## [THE RECORDS]
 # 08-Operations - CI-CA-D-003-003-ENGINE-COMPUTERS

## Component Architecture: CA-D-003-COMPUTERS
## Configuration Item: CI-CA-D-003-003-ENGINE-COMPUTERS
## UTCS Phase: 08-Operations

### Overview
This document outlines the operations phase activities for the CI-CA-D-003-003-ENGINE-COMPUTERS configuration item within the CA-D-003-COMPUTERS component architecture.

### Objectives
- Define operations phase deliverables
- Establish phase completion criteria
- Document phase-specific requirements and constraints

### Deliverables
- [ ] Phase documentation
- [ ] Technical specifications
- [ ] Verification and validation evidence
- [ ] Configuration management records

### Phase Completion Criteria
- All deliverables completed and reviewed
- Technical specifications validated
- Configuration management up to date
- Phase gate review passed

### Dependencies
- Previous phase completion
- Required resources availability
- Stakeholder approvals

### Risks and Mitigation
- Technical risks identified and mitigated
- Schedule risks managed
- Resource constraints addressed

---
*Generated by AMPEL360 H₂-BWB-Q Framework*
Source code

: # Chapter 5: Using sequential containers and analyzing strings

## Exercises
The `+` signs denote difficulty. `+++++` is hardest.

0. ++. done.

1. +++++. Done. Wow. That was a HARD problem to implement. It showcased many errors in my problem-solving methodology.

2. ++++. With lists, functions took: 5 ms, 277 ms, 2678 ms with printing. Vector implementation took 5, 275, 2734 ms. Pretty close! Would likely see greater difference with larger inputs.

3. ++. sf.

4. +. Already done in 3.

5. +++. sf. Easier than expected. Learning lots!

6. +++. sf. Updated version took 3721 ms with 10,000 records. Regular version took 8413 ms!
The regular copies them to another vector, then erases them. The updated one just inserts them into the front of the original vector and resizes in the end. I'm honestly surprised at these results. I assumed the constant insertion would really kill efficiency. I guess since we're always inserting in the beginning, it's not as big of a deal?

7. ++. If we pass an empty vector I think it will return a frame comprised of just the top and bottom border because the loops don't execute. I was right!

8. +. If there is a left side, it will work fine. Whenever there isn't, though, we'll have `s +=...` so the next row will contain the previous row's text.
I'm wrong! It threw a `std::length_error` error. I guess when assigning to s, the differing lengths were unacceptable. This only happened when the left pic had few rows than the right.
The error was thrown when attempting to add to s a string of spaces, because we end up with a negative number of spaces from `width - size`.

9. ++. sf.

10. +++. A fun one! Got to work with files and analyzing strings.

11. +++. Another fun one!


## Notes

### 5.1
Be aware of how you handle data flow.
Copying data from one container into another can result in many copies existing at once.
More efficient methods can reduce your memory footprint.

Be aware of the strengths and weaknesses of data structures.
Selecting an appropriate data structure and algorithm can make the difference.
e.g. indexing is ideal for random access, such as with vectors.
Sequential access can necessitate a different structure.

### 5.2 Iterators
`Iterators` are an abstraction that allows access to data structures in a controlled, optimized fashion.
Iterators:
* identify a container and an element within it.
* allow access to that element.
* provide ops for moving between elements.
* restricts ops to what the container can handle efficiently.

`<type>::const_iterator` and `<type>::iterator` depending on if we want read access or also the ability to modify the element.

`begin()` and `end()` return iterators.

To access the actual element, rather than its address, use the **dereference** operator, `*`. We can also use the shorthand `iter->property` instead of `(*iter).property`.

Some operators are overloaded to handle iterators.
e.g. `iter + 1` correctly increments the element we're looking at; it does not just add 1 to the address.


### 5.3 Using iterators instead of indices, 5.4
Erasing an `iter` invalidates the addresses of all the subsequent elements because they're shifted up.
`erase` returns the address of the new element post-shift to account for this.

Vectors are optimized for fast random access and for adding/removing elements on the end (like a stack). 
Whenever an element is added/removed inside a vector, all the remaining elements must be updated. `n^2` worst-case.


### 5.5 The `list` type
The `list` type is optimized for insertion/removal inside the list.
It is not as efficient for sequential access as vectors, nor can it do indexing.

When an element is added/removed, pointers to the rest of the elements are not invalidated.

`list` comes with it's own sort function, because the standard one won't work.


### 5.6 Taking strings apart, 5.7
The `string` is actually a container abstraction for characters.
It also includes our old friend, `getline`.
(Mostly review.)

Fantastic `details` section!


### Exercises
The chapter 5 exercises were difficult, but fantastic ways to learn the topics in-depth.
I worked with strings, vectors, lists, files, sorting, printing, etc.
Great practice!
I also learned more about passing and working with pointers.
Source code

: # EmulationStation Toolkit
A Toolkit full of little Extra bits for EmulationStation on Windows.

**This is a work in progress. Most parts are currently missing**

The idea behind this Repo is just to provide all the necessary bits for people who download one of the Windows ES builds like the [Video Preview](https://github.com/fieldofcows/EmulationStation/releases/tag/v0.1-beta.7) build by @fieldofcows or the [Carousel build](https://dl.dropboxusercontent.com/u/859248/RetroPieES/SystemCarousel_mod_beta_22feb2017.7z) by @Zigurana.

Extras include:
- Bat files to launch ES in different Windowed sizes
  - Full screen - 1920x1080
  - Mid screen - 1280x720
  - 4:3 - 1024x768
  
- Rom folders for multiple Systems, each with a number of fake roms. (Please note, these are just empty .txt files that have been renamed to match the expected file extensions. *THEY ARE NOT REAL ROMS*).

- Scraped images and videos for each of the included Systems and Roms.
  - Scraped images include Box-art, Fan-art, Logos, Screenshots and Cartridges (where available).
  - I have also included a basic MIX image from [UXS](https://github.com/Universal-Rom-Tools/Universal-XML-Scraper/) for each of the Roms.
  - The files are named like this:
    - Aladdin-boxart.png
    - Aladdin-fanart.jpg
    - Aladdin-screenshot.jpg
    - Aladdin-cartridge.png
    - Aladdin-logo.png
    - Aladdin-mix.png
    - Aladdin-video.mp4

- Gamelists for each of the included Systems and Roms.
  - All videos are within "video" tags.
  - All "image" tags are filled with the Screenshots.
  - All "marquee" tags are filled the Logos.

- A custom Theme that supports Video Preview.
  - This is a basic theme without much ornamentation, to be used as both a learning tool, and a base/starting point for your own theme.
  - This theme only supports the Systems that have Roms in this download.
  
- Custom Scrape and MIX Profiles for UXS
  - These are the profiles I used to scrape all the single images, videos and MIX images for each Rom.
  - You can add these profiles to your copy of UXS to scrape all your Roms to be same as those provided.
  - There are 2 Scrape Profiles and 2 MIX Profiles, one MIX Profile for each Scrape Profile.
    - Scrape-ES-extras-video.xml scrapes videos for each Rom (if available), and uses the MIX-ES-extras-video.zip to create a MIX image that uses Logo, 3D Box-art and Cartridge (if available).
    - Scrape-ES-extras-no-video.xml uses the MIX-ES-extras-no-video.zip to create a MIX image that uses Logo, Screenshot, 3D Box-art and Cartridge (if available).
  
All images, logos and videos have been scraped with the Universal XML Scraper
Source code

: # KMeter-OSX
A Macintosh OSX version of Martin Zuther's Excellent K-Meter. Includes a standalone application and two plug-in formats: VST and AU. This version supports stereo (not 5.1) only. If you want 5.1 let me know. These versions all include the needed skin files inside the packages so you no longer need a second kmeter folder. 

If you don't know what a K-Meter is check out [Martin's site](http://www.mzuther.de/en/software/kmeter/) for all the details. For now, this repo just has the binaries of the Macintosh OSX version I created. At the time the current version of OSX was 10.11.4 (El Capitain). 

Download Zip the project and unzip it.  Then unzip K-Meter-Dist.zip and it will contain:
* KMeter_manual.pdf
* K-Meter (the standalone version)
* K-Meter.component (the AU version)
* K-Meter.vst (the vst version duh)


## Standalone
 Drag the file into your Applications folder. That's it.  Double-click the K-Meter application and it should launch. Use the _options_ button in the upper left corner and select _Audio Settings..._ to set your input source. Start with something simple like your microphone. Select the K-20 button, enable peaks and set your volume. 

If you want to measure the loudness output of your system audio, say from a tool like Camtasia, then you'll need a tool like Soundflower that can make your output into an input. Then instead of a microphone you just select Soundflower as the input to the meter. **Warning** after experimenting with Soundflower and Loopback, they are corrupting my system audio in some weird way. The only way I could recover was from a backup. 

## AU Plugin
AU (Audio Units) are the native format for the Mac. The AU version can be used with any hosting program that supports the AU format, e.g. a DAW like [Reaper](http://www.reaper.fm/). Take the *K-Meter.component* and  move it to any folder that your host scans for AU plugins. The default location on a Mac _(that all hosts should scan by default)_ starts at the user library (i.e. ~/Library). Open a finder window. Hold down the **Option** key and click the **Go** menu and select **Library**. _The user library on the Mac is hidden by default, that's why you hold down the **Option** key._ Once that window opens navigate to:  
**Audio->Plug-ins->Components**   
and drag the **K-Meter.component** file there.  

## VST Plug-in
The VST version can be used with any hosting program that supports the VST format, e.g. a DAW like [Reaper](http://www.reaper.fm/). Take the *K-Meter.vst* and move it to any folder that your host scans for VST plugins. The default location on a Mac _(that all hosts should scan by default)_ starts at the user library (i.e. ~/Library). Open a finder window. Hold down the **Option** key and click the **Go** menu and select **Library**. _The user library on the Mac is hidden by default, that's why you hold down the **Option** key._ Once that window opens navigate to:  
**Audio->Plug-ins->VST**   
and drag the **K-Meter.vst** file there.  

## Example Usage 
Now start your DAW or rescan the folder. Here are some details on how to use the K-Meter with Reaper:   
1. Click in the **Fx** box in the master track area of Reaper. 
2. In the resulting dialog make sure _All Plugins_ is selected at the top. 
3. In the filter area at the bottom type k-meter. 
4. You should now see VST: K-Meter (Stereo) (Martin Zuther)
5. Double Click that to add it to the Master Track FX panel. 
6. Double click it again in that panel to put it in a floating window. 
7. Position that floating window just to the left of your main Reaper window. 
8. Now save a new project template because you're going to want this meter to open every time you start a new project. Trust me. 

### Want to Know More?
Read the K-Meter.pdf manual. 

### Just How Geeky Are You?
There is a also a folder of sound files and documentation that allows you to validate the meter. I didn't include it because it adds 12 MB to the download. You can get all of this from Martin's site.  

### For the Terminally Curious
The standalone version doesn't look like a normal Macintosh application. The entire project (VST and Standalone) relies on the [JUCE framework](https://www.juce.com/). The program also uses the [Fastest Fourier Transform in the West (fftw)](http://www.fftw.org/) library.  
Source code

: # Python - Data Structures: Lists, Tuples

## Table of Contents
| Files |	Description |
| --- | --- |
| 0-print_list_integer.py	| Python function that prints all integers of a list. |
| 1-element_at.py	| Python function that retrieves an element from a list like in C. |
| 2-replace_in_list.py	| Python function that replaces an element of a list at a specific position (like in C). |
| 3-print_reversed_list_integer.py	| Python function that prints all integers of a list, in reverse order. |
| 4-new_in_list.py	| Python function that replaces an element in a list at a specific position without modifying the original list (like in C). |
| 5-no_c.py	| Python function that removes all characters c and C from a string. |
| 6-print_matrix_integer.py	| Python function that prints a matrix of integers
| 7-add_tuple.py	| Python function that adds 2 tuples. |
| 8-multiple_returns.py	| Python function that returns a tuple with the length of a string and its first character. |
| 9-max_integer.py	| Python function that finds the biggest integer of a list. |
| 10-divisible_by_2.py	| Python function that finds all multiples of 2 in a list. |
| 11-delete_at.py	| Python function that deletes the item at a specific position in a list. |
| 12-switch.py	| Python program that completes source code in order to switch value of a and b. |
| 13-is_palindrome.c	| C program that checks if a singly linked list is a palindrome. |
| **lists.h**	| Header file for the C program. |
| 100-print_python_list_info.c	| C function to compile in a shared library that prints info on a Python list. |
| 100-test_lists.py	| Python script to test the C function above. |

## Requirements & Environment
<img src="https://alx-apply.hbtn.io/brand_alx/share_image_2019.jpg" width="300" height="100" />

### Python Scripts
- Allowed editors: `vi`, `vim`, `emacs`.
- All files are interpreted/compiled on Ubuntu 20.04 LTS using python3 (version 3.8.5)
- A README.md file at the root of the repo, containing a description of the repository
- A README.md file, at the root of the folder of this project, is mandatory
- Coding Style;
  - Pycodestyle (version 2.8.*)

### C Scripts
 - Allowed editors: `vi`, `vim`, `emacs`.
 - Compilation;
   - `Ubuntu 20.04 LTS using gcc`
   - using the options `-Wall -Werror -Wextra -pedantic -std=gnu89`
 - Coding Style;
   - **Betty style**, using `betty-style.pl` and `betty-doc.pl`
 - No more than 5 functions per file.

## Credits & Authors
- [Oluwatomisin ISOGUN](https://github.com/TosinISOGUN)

## [YOUR ASSIGNMENT]
In the listing above, find the line with "- This theme" and the line with "- There are", then print exactly those lines and every line between them.

## [SOLUTION FOR THIS EXERCISE]
  - This theme only supports the Systems that have Roms in this download.
  
- Custom Scrape and MIX Profiles for UXS
  - These are the profiles I used to scrape all the single images, videos and MIX images for each Rom.
  - You can add these profiles to your copy of UXS to scrape all your Roms to be same as those provided.
  - There are 2 Scrape Profiles and 2 MIX Profiles, one MIX Profile for each Scrape Profile.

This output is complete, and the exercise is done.